Corpus Simsi

Partie intégrante d’un cycle de travail (2002-2004), incluant parutions diverses, blog et performances, l’ouvrage Corpus Simsi  a été publié en novembre 2003 aux éditions Léo Scheer.

 

Le projet Corpus Simsi est une variation autour de la notion d’autofiction. Chloé Delaume, personnage de fiction pire que les autres, a refusé de s’incarner dans un livre. Dans son précédant roman, La Vanité des Somnambules, elle a quitté le lieu de résidence initial de ses congénères, la Somnambulie, pour prendre possession d’un corps humain, qu’elle s’est empressée de parasiter. S’étant faite expulsée, tout en poussant le corps hébergeant à l’implosion, elle se retrouve donc nulle part, ce qui n’est pas très pratique. Aussi décide-t-elle de prendre définitivement résidence dans le jeu Les Sims™, sachant ce nouveau territoire particulièrement adapté à sa situation de personnage de fiction sans domicile fixe.

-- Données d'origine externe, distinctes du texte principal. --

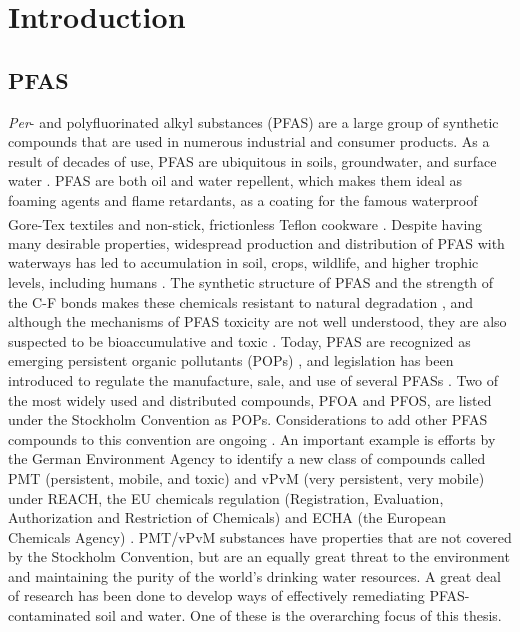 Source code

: \chapter{Introduction}\label{chap:intro}

\section{PFAS}
\textit{Per}- and polyfluorinated alkyl substances (PFAS) are a large group of synthetic compounds that are used in numerous industrial and consumer products. As a result of decades of use, PFAS are ubiquitous in soils, groundwater, and surface water \citep{rankin2016north}. PFAS are both oil and water repellent, which makes them ideal as foaming agents and flame retardants, as a coating for the famous waterproof Gore-Tex\textsuperscript{\textregistered} textiles and non-stick, frictionless Teflon\textsuperscript{\texttrademark} cookware \citep{du2014adsorption}. Despite having many desirable properties, widespread production and distribution of PFAS with waterways has led to accumulation in soil, crops, wildlife, and higher trophic levels, including humans \citep{bhhatarai2011,Lau2007}. The synthetic structure of PFAS and the strength of the C-F bonds makes these chemicals resistant to natural degradation \citep{krafft2015per}, and although the mechanisms of PFAS toxicity are not well understood, they are also suspected to be bioaccumulative and toxic \citep{ding2013physicochemical,Lau2007}. Today, PFAS are recognized as emerging persistent organic pollutants (POPs) \citep{ECHA2020}, and legislation has been introduced to regulate the manufacture, sale, and use of several PFASs \citep{EPA2014,EC2020PFAS,goldenman2017study}. Two of the most widely used and distributed compounds, PFOA and PFOS, are listed under the Stockholm Convention as \acrshort{POPs}. Considerations to add other PFAS compounds to this convention are ongoing \citep{EC2020PFAS}. An important example is efforts by the German Environment Agency to identify a new class of compounds called PMT (persistent, mobile, and toxic) and vPvM (very persistent, very mobile) under REACH, the EU chemicals regulation (Registration, Evaluation, Authorization and Restriction of Chemicals) and ECHA (the European Chemicals Agency) \citep{hale2020persistent}. \acrshort{PMT}/\acrshort{vPvM} substances have properties that are not covered by the Stockholm Convention, but are an equally great threat to the environment and maintaining the purity of the world's drinking water resources. A great deal of research has been done to develop ways of effectively remediating PFAS-contaminated soil and water. One of these is the overarching focus of this thesis. 

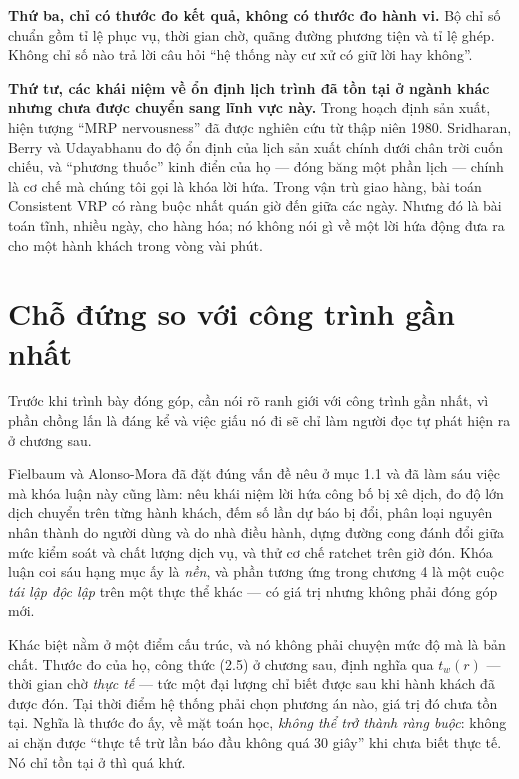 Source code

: \textbf{Thứ ba, chỉ có thước đo kết quả, không có thước đo hành vi.} Bộ chỉ số chuẩn gồm tỉ lệ
phục vụ, thời gian chờ, quãng đường phương tiện và tỉ lệ ghép. Không chỉ số nào trả lời câu hỏi
``hệ thống này cư xử có giữ lời hay không''.

\textbf{Thứ tư, các khái niệm về ổn định lịch trình đã tồn tại ở ngành khác nhưng chưa được
chuyển sang lĩnh vực này.} Trong hoạch định sản xuất, hiện tượng ``MRP nervousness'' đã được
nghiên cứu từ thập niên 1980. Sridharan, Berry và Udayabhanu \cite{sridharan1987} đo độ ổn định
của lịch sản xuất chính dưới chân trời cuốn chiếu, và ``phương thuốc'' kinh điển của họ ---
đóng băng một phần lịch --- chính là cơ chế mà chúng tôi gọi là khóa lời hứa. Trong vận trù
giao hàng, bài toán Consistent VRP \cite{kovacs2014} có ràng buộc nhất quán giờ đến giữa các
ngày. Nhưng đó là bài toán tĩnh, nhiều ngày, cho hàng hóa; nó không nói gì về một lời hứa động
đưa ra cho một hành khách trong vòng vài phút.

\section{Chỗ đứng so với công trình gần nhất}

Trước khi trình bày đóng góp, cần nói rõ ranh giới với công trình gần nhất, vì phần chồng lấn
là đáng kể và việc giấu nó đi sẽ chỉ làm người đọc tự phát hiện ra ở chương sau.

Fielbaum và Alonso-Mora \cite{fielbaum2020} đã đặt đúng vấn đề nêu ở mục 1.1 và đã làm sáu việc
mà khóa luận này cũng làm: nêu khái niệm lời hứa công bố bị xê dịch, đo độ lớn dịch chuyển trên
từng hành khách, đếm số lần dự báo bị đổi, phân loại nguyên nhân thành do người dùng và do nhà
điều hành, dựng đường cong đánh đổi giữa mức kiểm soát và chất lượng dịch vụ, và thử cơ chế
ratchet trên giờ đón. Khóa luận coi sáu hạng mục ấy là \emph{nền}, và phần tương ứng trong
chương 4 là một cuộc \emph{tái lập độc lập} trên một thực thể khác --- có giá trị nhưng không
phải đóng góp mới.

Khác biệt nằm ở một điểm cấu trúc, và nó không phải chuyện mức độ mà là bản chất. Thước đo của
họ, công thức (2.5) ở chương sau, định nghĩa qua $t_w(r)$ --- thời gian chờ \emph{thực tế} ---
tức một đại lượng chỉ biết được sau khi hành khách đã được đón. Tại thời điểm hệ thống phải
chọn phương án nào, giá trị đó chưa tồn tại. Nghĩa là thước đo ấy, về mặt toán học, \emph{không
thể trở thành ràng buộc}: không ai chặn được ``thực tế trừ lần báo đầu không quá 30 giây'' khi
chưa biết thực tế. Nó chỉ tồn tại ở thì quá khứ.

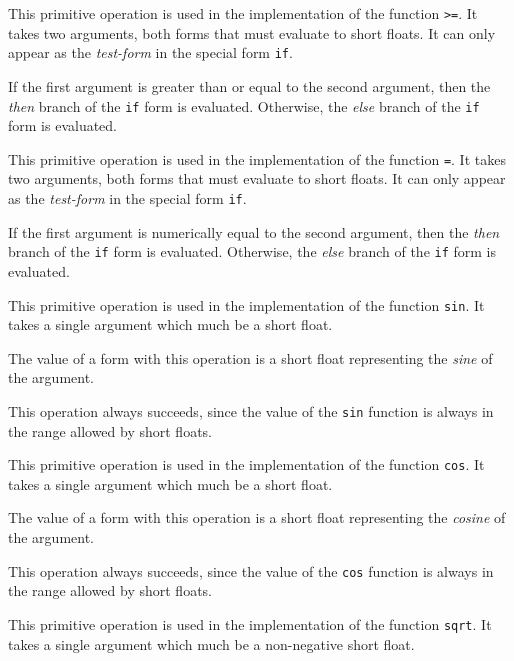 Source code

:  {}

This primitive operation is used in the implementation of the
\commonlisp{} function \texttt{>=}.  It takes two arguments, both forms
that must evaluate to short floats.  It can only appear as the
\emph{test-form} in the special form \texttt{if}.

If the first argument is greater than or equal to the second argument,
then the \emph{then} branch of the \texttt{if} form is evaluated.
Otherwise, the \emph{else} branch of the \texttt{if} form is
evaluated.

 {}

This primitive operation is used in the implementation of the
\commonlisp{} function \texttt{=}.  It takes two arguments, both forms
that must evaluate to short floats.  It can only appear as the
\emph{test-form} in the special form \texttt{if}.

If the first argument is numerically equal to the second argument,
then the \emph{then} branch of the \texttt{if} form is evaluated.
Otherwise, the \emph{else} branch of the \texttt{if} form is
evaluated.

 {}

This primitive operation is used in the implementation of the
\commonlisp{} function \texttt{sin}.  It takes a single argument which
much be a short float.

The value of a form with this operation is a short float representing
the \emph{sine} of the argument.

This operation always succeeds, since the value of the \texttt{sin}
function is always in the range allowed by short floats.

 {}

This primitive operation is used in the implementation of the
\commonlisp{} function \texttt{cos}.  It takes a single argument which
much be a short float.

The value of a form with this operation is a short float representing
the \emph{cosine} of the argument.

This operation always succeeds, since the value of the \texttt{cos}
function is always in the range allowed by short floats.

 {}

This primitive operation is used in the implementation of the
\commonlisp{} function \texttt{sqrt}.  It takes a single argument which
much be a non-negative short float.

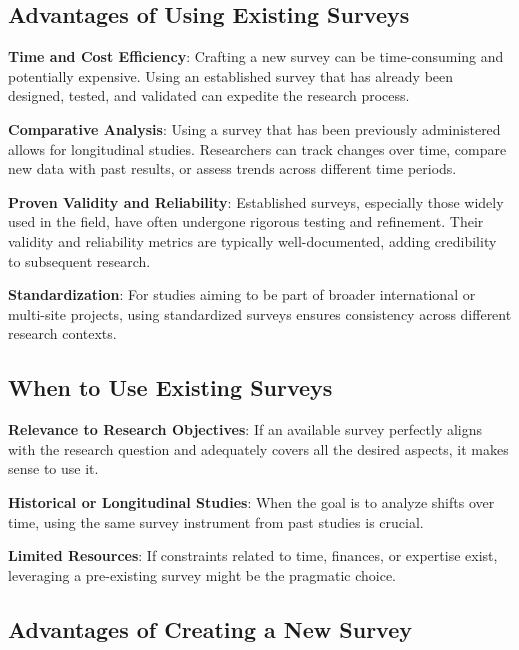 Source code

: \documentclass[
  b5paper]{book}
\begin{document}
\hypertarget{advantages-of-using-existing-surveys}{%
\subsection*{Advantages of Using Existing Surveys}\label{advantages-of-using-existing-surveys}}

\textbf{Time and Cost Efficiency}: Crafting a new survey can be time-consuming and potentially expensive.
Using an established survey that has already been designed, tested, and validated can expedite the research process.

\textbf{Comparative Analysis}: Using a survey that has been previously administered allows for longitudinal studies.
Researchers can track changes over time, compare new data with past results, or assess trends across different time periods.

\textbf{Proven Validity and Reliability}: Established surveys, especially those widely used in the field, have often undergone rigorous testing and refinement.
Their validity and reliability metrics are typically well-documented, adding credibility to subsequent research.

\textbf{Standardization}: For studies aiming to be part of broader international or multi-site projects, using standardized surveys ensures consistency across different research contexts.

\hypertarget{when-to-use-existing-surveys}{%
\subsection*{When to Use Existing Surveys}\label{when-to-use-existing-surveys}}

\textbf{Relevance to Research Objectives}: If an available survey perfectly aligns with the research question and adequately covers all the desired aspects, it makes sense to use it.

\textbf{Historical or Longitudinal Studies}: When the goal is to analyze shifts over time, using the same survey instrument from past studies is crucial.

\textbf{Limited Resources}: If constraints related to time, finances, or expertise exist, leveraging a pre-existing survey might be the pragmatic choice.

\hypertarget{advantages-of-creating-a-new-survey}{%
\subsection*{Advantages of Creating a New Survey}\label{advantages-of-creating-a-new-survey}}
\end{document}
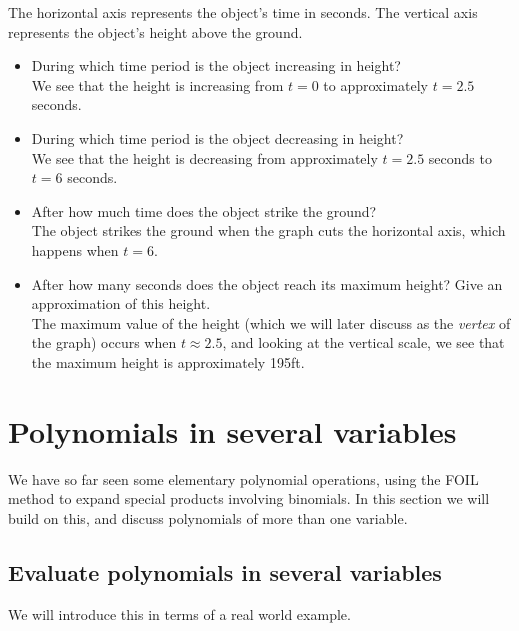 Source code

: \begin{myProof}
	The horizontal axis represents the object's time in seconds. The vertical axis represents
	the object's height above the ground.
	\begin{itemize}
		\item During which time period is the object increasing in height? \\
		We see that the height is increasing from $t=0$ to approximately
		$t=2.5$ seconds.
		\item During which time period is the object decreasing in height?\\
		We see that the height is decreasing from approximately $t=2.5$ seconds
		to $t=6$ seconds.
		\item After how much time does the object strike the ground?\\
		The object strikes the ground when the graph cuts the horizontal
		axis, which happens when $t=6$.
		\item After how many seconds does the object reach its maximum height? Give an
		approximation of this height.\\
		The maximum value of the height (which we will later discuss as the {\em \gls{vertex}} of
		the graph) occurs when $t \approx 2.5$, and looking at the vertical scale, we see
		that the maximum height is approximately 195ft.
	\end{itemize} 
\end{myProof}

\section{Polynomials in several variables}
%
We have so far seen some elementary polynomial operations, using the FOIL 
method to expand special products involving binomials. In this section we will build 
on this, and discuss polynomials of more than one \gls{variable}.

\subsection{Evaluate polynomials in several variables}
We will introduce this in terms of a real world example.

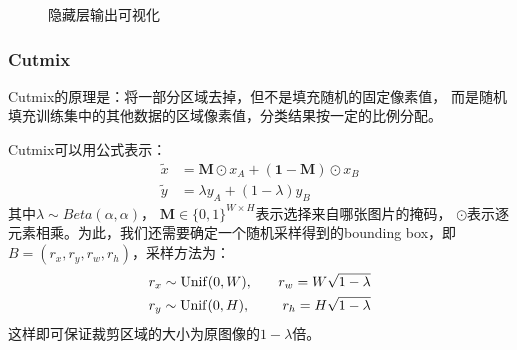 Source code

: \documentclass[UTF8]{ctexart}
\begin{document}
\begin{figure}[h]
    \centering
    \hspace{0.5in}
    \hspace{0.5in}
    \hspace{0.5in}
    \hspace{0.5in}
    \hspace{0.5in}
    \caption{隐藏层输出可视化}
\end{figure}

\subsubsection{Cutmix}
Cutmix的原理是：将一部分区域去掉，但不是填充随机的固定像素值，
而是随机填充训练集中的其他数据的区域像素值，分类结果按一定的比例分配。

Cutmix可以用公式表示：
$$\begin{aligned}
    \tilde{x} &= \textbf{M} \odot x_A + (\textbf{1}-\textbf{M}) \odot x_B \\
    \tilde{y} &= \lambda y_A + (1-\lambda) y_B
\end{aligned}$$
其中$\lambda\sim Beta(\alpha, \alpha)$，
$\textbf{M}\in\{0,1\}^{W\times H}$表示选择来自哪张图片的掩码，
$\odot$表示逐元素相乘。为此，我们还需要确定一个随机采样得到的bounding box，即
$B=(r_x,r_y,r_w,r_h)$，采样方法为：
$$\begin{aligned}
    & r_x \sim {\rm Unif}(0, W), & \quad r_w=W\sqrt{1-\lambda} \\
    & r_y \sim {\rm Unif}(0, H), & \quad r_h=H\sqrt{1-\lambda}
\end{aligned}$$
这样即可保证裁剪区域的大小为原图像的$1-\lambda$倍。
\end{document}
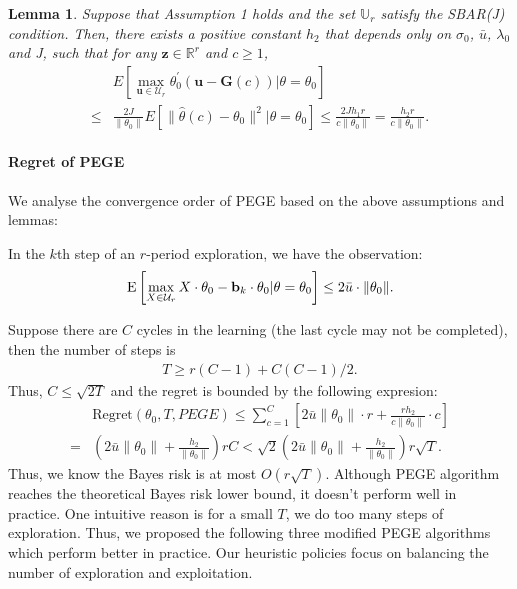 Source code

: \documentclass{article}
\newtheorem{lemma}[theorem]{Lemma}
\theoremstyle{plain}
\theoremstyle{definition}
\begin{document}
\begin{lemma}
Suppose that Assumption 1 holds and the set $\mathbb{U}_{r}$ satisfy the SBAR(J) condition. Then, there exists a positive constant $h_{2}$ that depends only on $\sigma_{0}$, $\bar{u}$, $\lambda_{0}$ and J, such that for any $\textbf{z}\in \mathbb{R}^{r}$ and $c\geq 1$,
\begin{align}
&E \left[ \max_{\textbf{u}\in \mathcal{U}_{r}} \theta_{0}^{'}(\textbf{u}-\textbf{G}(c))|\theta=\theta_{0}\right] \nonumber \\
\leq & \frac{2J}{\|\theta_0\|}E\left[\|\hat{\theta}(c)-\theta_{0}\|^{2}|\theta=\theta_{0}\right]\leq
\frac{2Jh_{1}r}{c\|\theta_{0}\|} =\frac{h_2r}{c\|\theta_0\|}.
\end{align}
\end{lemma}


\paragraph{Regret of PEGE}
We analyse the convergence order of PEGE based on the above assumptions and lemmas:

In the $k$th step of an $r$-period exploration, we have the observation:
\[\text{E}\left[\max_{X\in\mathcal{U}_r} X\cdot \theta_0 - \bold{b}_k\cdot\theta_0 | \theta = \theta_0\right]\leq 2\bar{u}\cdot\|\theta_0\|.\]


Suppose there are $C$ cycles in the learning (the last cycle may not be completed), then the number of steps is
\begin{align}
T \geq r(C-1) + {C(C-1)}/{2}.\label{TC:PEGE}
\end{align}
Thus, $C\leq \sqrt{2T}$ and the regret is bounded by the following expresion:
\begin{align}
&\text{Regret}(\theta_0, T, PEGE)\leq  \sum_{c=1}^{C}\left[2\bar{u}\|\theta_0\| \cdot r + \frac{rh_2}{c\|\theta_0\|}\cdot c\right] \nonumber\\
= & (2\bar{u}\|\theta_0\|+\frac{h_2}{\|\theta_0\|})rC
<  \sqrt{2}(2\bar{u}\|\theta_0\|+\frac{h_2}{\|\theta_0\|})r\sqrt{T}. \label{reg:PEGE}
\end{align}
Thus, we know the Bayes risk is at most $O(r\sqrt{T})$. Although PEGE algorithm reaches the theoretical Bayes risk lower bound, it doesn't perform well in practice. One intuitive reason is for a small $T$, we do too many steps of exploration. Thus, we proposed the following three modified PEGE algorithms which perform better in practice. Our heuristic policies focus on balancing the number of exploration and exploitation.
\end{document}
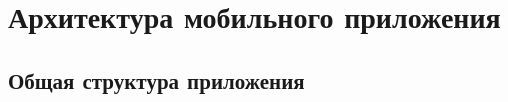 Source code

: 
\section{Архитектура мобильного приложения} %
\label{sec:arch}


\subsection{Общая структура приложения}
\label{sub:arch:struct}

Sous forme d’avatar de son ancien corps humain, elle devient un petit personnage de jeu vidéo formaté, soumis à des règles différentes de celles du monde réel, face auxquelles la fiction n’est peut-être pas aussi souveraine qu’elle y parait. Actions préprogrammées et fatum, bugs et clinamens, boucles et ritournelles : autant de similitudes entre les deux univers, autant de failles où s’engouffrer.

Le cycle Corpus Simsi explore quelques pistes portant sur le rapport de la fiction au virtuel, et sur le jeu en tant que territoire d’investigation poétique. Les jeux vidéo constituaient un support artistique alors trop peu exploité. Seule Lara Croft avait été l’objet d’ouvrages dès 98, et les expérimentations en cours étaient majoritairement axées sur les FPS.

Alors que le détournement, le cut, la réappropriation d’images fixes et mouvantes étaient et sont couramment usités, le jeu vidéo, probablement victime de son aspect populaire et générationnel, est rarement pris pour ce qu’il est : un générateur de fiction, doublé d’un outil technique singulier.

Les Sims™, jeu de simulation de vie virtuelle créé par Will Wright en 1999, s’est imposé immédiatement comme média à cette expérience. Par définition, ce logiciel, alors en sa version 1, permettait une infinité de situations inédites, mais aussi de transferts et de mises en abîme. Il propose à ses utilisateurs un monde parallèle, où la plus grande des libertés d’action cohabite avec la plus ferme des codification.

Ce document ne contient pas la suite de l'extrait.